** What to do **
Below are the records; tally the lines that include "code" and report only the total.

** Excerpted data **
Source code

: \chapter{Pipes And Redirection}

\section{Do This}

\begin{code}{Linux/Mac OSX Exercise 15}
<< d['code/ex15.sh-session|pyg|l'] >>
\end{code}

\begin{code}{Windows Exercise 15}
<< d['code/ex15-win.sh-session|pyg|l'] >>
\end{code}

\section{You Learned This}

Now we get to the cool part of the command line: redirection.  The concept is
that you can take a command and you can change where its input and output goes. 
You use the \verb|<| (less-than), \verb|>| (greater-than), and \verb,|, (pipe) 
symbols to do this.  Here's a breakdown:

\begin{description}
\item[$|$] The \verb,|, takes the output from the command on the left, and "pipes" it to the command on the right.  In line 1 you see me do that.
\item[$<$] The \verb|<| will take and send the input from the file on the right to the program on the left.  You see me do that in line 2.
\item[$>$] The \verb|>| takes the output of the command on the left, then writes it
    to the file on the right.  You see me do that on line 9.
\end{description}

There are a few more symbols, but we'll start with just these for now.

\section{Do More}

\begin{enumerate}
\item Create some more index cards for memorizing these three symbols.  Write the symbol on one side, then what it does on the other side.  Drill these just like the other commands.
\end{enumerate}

** Solution **
7